Clear History

Set-up and run dbt package

This step assumes you have data in the ATOMIC.SAMPLE_EVENTS_MEDIA_PLAYER table which will be used to demonstrate how to set-up and run the snowplow_media_player dbt package to model Snowplow media player data.


Step 1: Override the dispatch order in your project

To take advantage of the optimized upsert that the Snowplow packages offer you need to ensure that certain macros are called from snowplow_utils first before dbt-core. This can be achieved by adding the following to the top level of your dbt_project.yml file:

# dbt_project.yml
...
dispatch:
  - macro_namespace: dbt
    search_order: ['snowplow_utils', 'dbt']

If you do not do this the package will still work, but the incremental upserts will become more costly over time.

Step 2: Adding the selectors.yml file

The snowplow_media_player package provides a suite of suggested selectors to run and test the models.

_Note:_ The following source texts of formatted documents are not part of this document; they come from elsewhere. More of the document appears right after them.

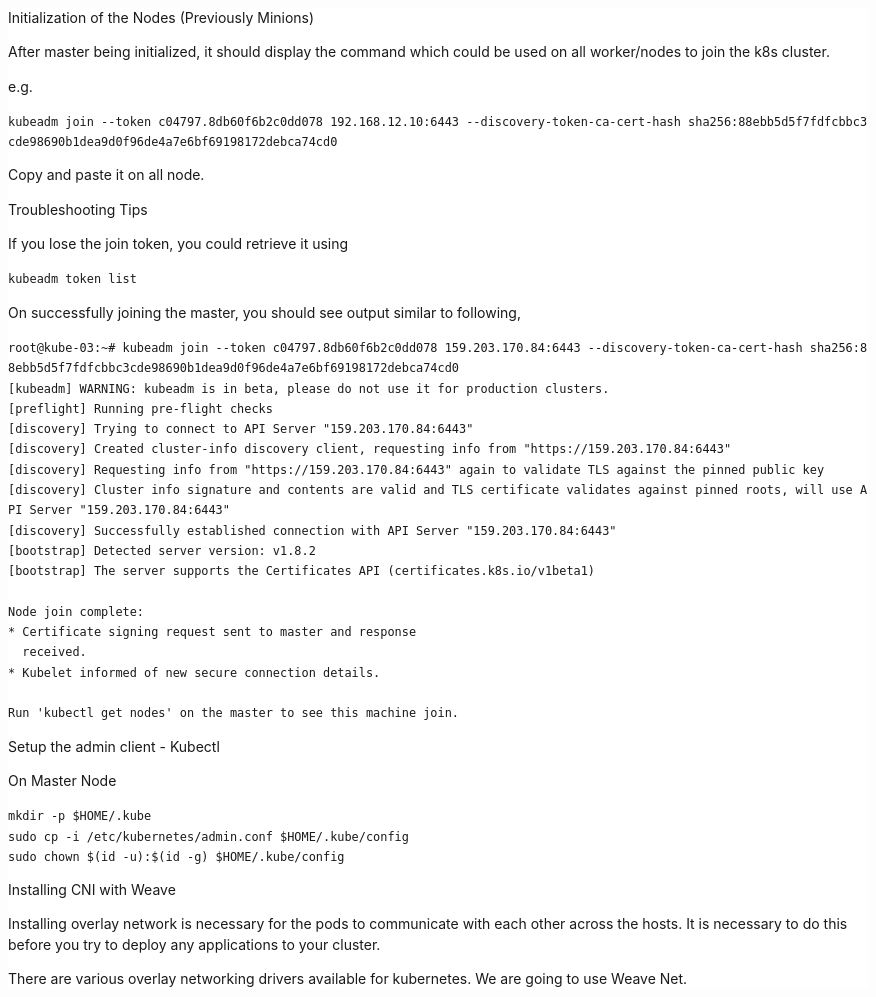 

Initialization of the Nodes (Previously Minions)

After master being initialized, it should display the command which could be used on all worker/nodes to join the k8s cluster.

e.g.

    kubeadm join --token c04797.8db60f6b2c0dd078 192.168.12.10:6443 --discovery-token-ca-cert-hash sha256:88ebb5d5f7fdfcbbc3cde98690b1dea9d0f96de4a7e6bf69198172debca74cd0

Copy and paste it on all node.


Troubleshooting Tips

If you lose the join token, you could retrieve it using

    kubeadm token list

On successfully joining the master, you should see output similar to following,

    root@kube-03:~# kubeadm join --token c04797.8db60f6b2c0dd078 159.203.170.84:6443 --discovery-token-ca-cert-hash sha256:88ebb5d5f7fdfcbbc3cde98690b1dea9d0f96de4a7e6bf69198172debca74cd0
    [kubeadm] WARNING: kubeadm is in beta, please do not use it for production clusters.
    [preflight] Running pre-flight checks
    [discovery] Trying to connect to API Server "159.203.170.84:6443"
    [discovery] Created cluster-info discovery client, requesting info from "https://159.203.170.84:6443"
    [discovery] Requesting info from "https://159.203.170.84:6443" again to validate TLS against the pinned public key
    [discovery] Cluster info signature and contents are valid and TLS certificate validates against pinned roots, will use API Server "159.203.170.84:6443"
    [discovery] Successfully established connection with API Server "159.203.170.84:6443"
    [bootstrap] Detected server version: v1.8.2
    [bootstrap] The server supports the Certificates API (certificates.k8s.io/v1beta1)
     
    Node join complete:
    * Certificate signing request sent to master and response
      received.
    * Kubelet informed of new secure connection details.
     
    Run 'kubectl get nodes' on the master to see this machine join.


Setup the admin client - Kubectl

On Master Node

    mkdir -p $HOME/.kube
    sudo cp -i /etc/kubernetes/admin.conf $HOME/.kube/config
    sudo chown $(id -u):$(id -g) $HOME/.kube/config


Installing CNI with Weave

Installing overlay network is necessary for the pods to communicate with each other across the hosts. It is necessary to do this before you try to deploy any applications to your cluster.

There are various overlay networking drivers available for kubernetes. We are going to use Weave Net.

These are defined in the selectors.yml file within the package, however to use these model selections you will need to copy this file into your own dbt project directory.

This is a top-level file and therefore should sit alongside your dbt_project.yml file.

Step 3: Set-up Variables

The snowplow_media_player dbt package comes with a list of variables specified with a default value that you may need to overwrite in your own dbt project’s dbt_project.yml file. For details you can have a look at our docs which contains descriptions and default values of each variable, or you can look in the installed package’s project file which can be found at [dbt_project_name]/dbt_packages/snowplow_media_player/dbt_project.yml.

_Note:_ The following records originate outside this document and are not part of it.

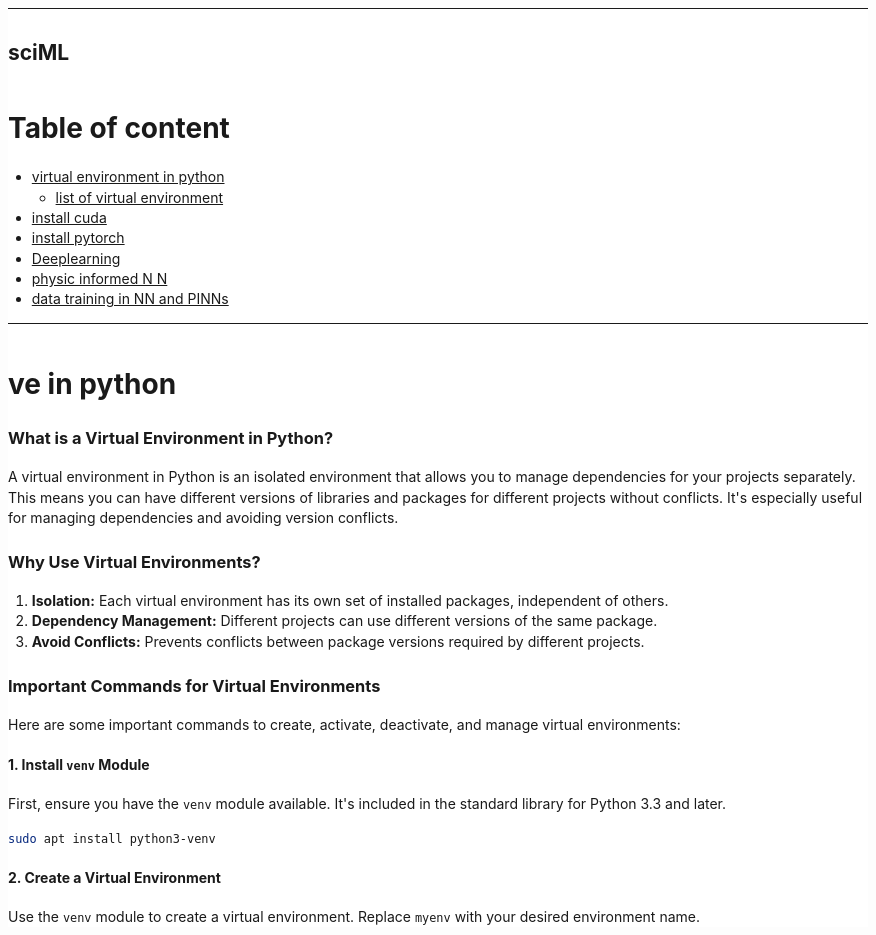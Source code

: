 <span id="top"></span>

---

sciML
---

# Table of content
- [virtual environment in python](#ve-in-python)
  - [list of virtual environment](#list-of-ve)
- [install cuda ](#cuda)
- [install pytorch](#pytorch)
- [Deeplearning](#deep-learning)
- [physic informed N N](#pINN)
- [data training in NN and PINNs](#NN)





---

# ve in python 
### What is a Virtual Environment in Python?

A virtual environment in Python is an isolated environment that allows you to manage dependencies for your projects separately. This means you can have different versions of libraries and packages for different projects without conflicts. It's especially useful for managing dependencies and avoiding version conflicts.

### Why Use Virtual Environments?

1. **Isolation:** Each virtual environment has its own set of installed packages, independent of others.
2. **Dependency Management:** Different projects can use different versions of the same package.
3. **Avoid Conflicts:** Prevents conflicts between package versions required by different projects.

### Important Commands for Virtual Environments

Here are some important commands to create, activate, deactivate, and manage virtual environments:

#### 1. Install `venv` Module

First, ensure you have the `venv` module available. It's included in the standard library for Python 3.3 and later.

```bash
sudo apt install python3-venv
```

#### 2. Create a Virtual Environment

Use the `venv` module to create a virtual environment. Replace `myenv` with your desired environment name.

If you are using the provided sample data in ATOMIC.SAMPLE_EVENTS_MEDIA_PLAYER, add the following snippet to the dbt_project.yml:

vars:
  snowplow_media_player:
    snowplow__start_date: '2023-08-04'
    snowplow__events_table: SAMPLE_EVENTS_MEDIA_PLAYER
    snowplow__enable_media_ad: true
    snowplow__enable_media_ad_break: true
    snowplow__enable_ad_quartile_event: true

If you are using your own events, depending on which media plugin or tracking implementation you use, you will need to enable the relevant contexts in your dbt_project.yml:

vars:
  snowplow_media_player:
    # use the media session context schema (unless disabled on the tracker)
    snowplow__enable_media_session: true
    # depending whether you track ads, ad breaks and progress within ads:
    snowplow__enable_media_ad: true
    snowplow__enable_media_ad_break: true
    snowplow__enable_ad_quartile_event: true
vars:
  snowplow_media_player:
    snowplow__enable_media_player_v1: true
    snowplow__enable_media_player_v2: false
    snowplow__enable_media_session: false
    snowplow__enable_youtube: true
vars:
  snowplow_media_player:
    snowplow__enable_media_player_v1: true
    snowplow__enable_media_player_v2: false
    snowplow__enable_media_session: false
    snowplow__enable_whatwg_media: true
    snowplow__enable_whatwg_video: true
vars:
  snowplow_media_player:
    snowplow__enable_web_events: false
    snowplow__enable_mobile_events: true
    # use the media session context schema (unless disabled on the tracker)
    snowplow__enable_media_session: true
    # depending whether you track ads, ad breaks and progress within ads:
    snowplow__enable_media_ad: true
    snowplow__enable_media_ad_break: true
    snowplow__enable_ad_quartile_event: true

Check source data:

This package will by default assume your Snowplow events data is contained in the atomic schema of your target.database, in the table labeled events. In order to change this, please add the following to your dbt_project.yml file:

vars:
  snowplow_media_player:
    snowplow__atomic_schema: schema_with_snowplow_events
    snowplow__database: database_with_snowplow_events
    snowplow__events_table: table_of_snowplow_events

Filter your data set:

You can specify the start_date at which to start processing events, the app_id’s to filter for, and the event_name value to filter on. By default the start_date is set to 2020-01-01, all app_id’s are selected, and all events with the com.snowplowanalytics.snowplow.media or the media_player_event event name are being surfaced. To change this please add/modify the following in your dbt_project.yml file:

vars:
  snowplow_media_player:
    snowplow__start_date: 'yyyy-mm-dd'
    snowplow__app_id: ['my_app_1','my_app_2']
    snowplow__media_event_names: ['media_player_event', 'my_custom_media_event']

Step 4: Run the model

Execute the following either through your CLI or from within dbt Cloud

dbt run --selector snowplow_media_player

This should take a couple of minutes to run each time, depending on how many events you have per day.